(Stored data entries)
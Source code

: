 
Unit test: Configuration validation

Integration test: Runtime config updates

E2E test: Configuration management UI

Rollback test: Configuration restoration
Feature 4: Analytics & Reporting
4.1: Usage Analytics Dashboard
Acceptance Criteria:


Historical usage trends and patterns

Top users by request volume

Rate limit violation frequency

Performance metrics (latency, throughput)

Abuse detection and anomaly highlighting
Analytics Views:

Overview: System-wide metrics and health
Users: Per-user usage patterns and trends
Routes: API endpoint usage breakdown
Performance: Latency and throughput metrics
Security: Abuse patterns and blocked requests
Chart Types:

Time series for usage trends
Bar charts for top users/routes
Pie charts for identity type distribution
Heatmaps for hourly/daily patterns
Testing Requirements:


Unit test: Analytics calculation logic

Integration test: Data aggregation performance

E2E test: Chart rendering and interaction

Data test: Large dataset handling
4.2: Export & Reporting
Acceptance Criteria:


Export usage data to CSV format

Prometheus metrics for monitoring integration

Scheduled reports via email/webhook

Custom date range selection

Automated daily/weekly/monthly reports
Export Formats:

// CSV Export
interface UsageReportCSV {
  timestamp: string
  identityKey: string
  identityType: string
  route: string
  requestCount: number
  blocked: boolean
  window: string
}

▶ **WHAT YOU ARE ASKED TO DO**
Nothing but the lines from the first line of the data through the line with "Time series for usage trends" should be returned, exactly as they appear, both ends included.

▶ **ANSWER BOX**
Source code

: 
Unit test: Configuration validation

Integration test: Runtime config updates

E2E test: Configuration management UI

Rollback test: Configuration restoration
Feature 4: Analytics & Reporting
4.1: Usage Analytics Dashboard
Acceptance Criteria:


Historical usage trends and patterns

Top users by request volume

Rate limit violation frequency

Performance metrics (latency, throughput)

Abuse detection and anomaly highlighting
Analytics Views:

Overview: System-wide metrics and health
Users: Per-user usage patterns and trends
Routes: API endpoint usage breakdown
Performance: Latency and throughput metrics
Security: Abuse patterns and blocked requests
Chart Types:

Time series for usage trends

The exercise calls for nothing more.